RE: Of Character Sets, Performance and Storage...

  • From: "Orr, Steve" <sorr@xxxxxxxxxxxx>
  • To: "Justin Cave (DDBC)" <jcave@xxxxxxxxxxx>, "oracle-l" <oracle-l@xxxxxxxxxxxxx>
  • Date: Tue, 18 Jan 2005 11:43:32 -0700

What about tables (or table partitions) and indexes created with the
compress option? Any known effects?

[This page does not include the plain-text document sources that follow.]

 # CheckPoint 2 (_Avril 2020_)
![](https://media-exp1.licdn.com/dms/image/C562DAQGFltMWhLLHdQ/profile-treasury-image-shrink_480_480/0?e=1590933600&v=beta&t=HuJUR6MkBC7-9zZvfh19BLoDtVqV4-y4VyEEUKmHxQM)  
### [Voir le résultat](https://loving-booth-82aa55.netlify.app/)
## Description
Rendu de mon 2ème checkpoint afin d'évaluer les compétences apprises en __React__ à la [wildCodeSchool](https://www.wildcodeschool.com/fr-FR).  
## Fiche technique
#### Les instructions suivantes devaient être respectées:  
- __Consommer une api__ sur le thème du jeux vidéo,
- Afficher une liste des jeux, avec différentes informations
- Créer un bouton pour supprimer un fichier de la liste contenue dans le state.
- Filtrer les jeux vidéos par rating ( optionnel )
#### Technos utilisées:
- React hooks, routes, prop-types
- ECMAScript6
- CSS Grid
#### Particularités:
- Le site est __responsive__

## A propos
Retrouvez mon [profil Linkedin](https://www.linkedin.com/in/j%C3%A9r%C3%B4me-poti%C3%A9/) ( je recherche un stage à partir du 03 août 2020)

I'm wondering if anyone has already
looked into this but I'll probably test this myself in a personal
attempt to discover truth.=20

Steve Orr



-----Original Message-----
From: Justin Cave (DDBC) [mailto:jcave@xxxxxxxxxxx]=20
Sent: Tuesday, January 18, 2005 11:32 AM
To: Orr, Steve; oracle-l
Subject: RE: Of Character Sets, Performance and Storage...


You will not see any difference in performance or storage using US7ASCII
rather than WE8ISO8859P1.  Both are single-byte character sets.

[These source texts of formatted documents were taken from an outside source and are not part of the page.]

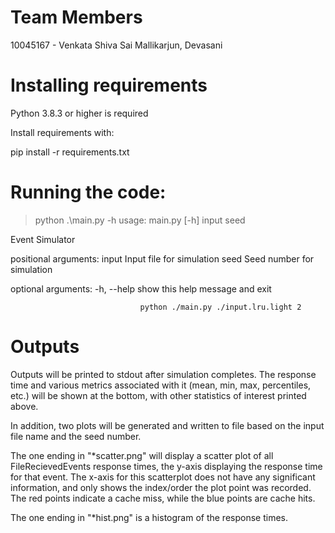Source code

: # Team Members
10045167 - Venkata Shiva Sai Mallikarjun, Devasani



# Installing requirements

Python 3.8.3 or higher is required

Install requirements with:

pip install -r requirements.txt


# Running the code:
> python .\main.py -h
usage: main.py [-h] input seed

Event Simulator

positional arguments:
  input       Input file for simulation
  seed        Seed number for simulation

optional arguments:
  -h, --help  show this help message and exit


                                 python ./main.py ./input.lru.light 2


# Outputs

Outputs will be printed to stdout after simulation completes. The response time and various metrics associated with it (mean, min, max, percentiles, etc.) will be shown at the bottom, with other statistics of interest printed above.

In addition, two plots will be generated and written to file based on the input file name and the seed number. 

The one ending in "*scatter.png" will display a scatter plot of all FileRecievedEvents response times, the y-axis displaying the response time for that event.
The x-axis for this scatterplot does not have any significant information, and only shows the index/order the plot point was recorded. The red points indicate a cache miss, while the blue points are cache hits.

The one ending in "*hist.png" is a histogram of the response times.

If the debate was between storing data in something like AL32UTF8 or
WE8ISO8859P1, there would be some differences.  Since UTF-8 is a
variable length character sets (English characters take 1 byte, European
characters generally take 2 bytes, Asian characters generally take 3
bytes), it is relatively space efficient when you have mostly English
and European data.  On the other hand, searching the data is a little
less efficient, because Oracle has to spend cycles figuring out where
character boundaries are as it processes each row.  If you do a lot of
substring searches in data, this can be a noticeable performance impact.

Justin Cave  <jcave@xxxxxxxxxxx>
Distributed Database Consulting, Inc. http://www.ddbcinc.com/askDDBC

-----Original Message-----
From: oracle-l-bounce@xxxxxxxxxxxxx
[mailto:oracle-l-bounce@xxxxxxxxxxxxx] On Behalf Of Orr, Steve
Sent: Tuesday, January 18, 2005 12:01 PM
To: oracle-l
Subject: Of Character Sets, Performance and Storage...

I've got this data warehouse with an nls_characterset of WE8ISO8859P1
and an nls_nchar_characterset of AL16UTF16 but all the stored data is
only US-ASCII. (The data is from Apache logs capturing tons of web
application activity much of which comes from URI's which by W3C
definition is US-ASCII.)

The Oracle9i Globalization manual states: "Single-byte character sets
result in better performance than multi-byte character sets, and they
are also more efficient in terms of space requirements."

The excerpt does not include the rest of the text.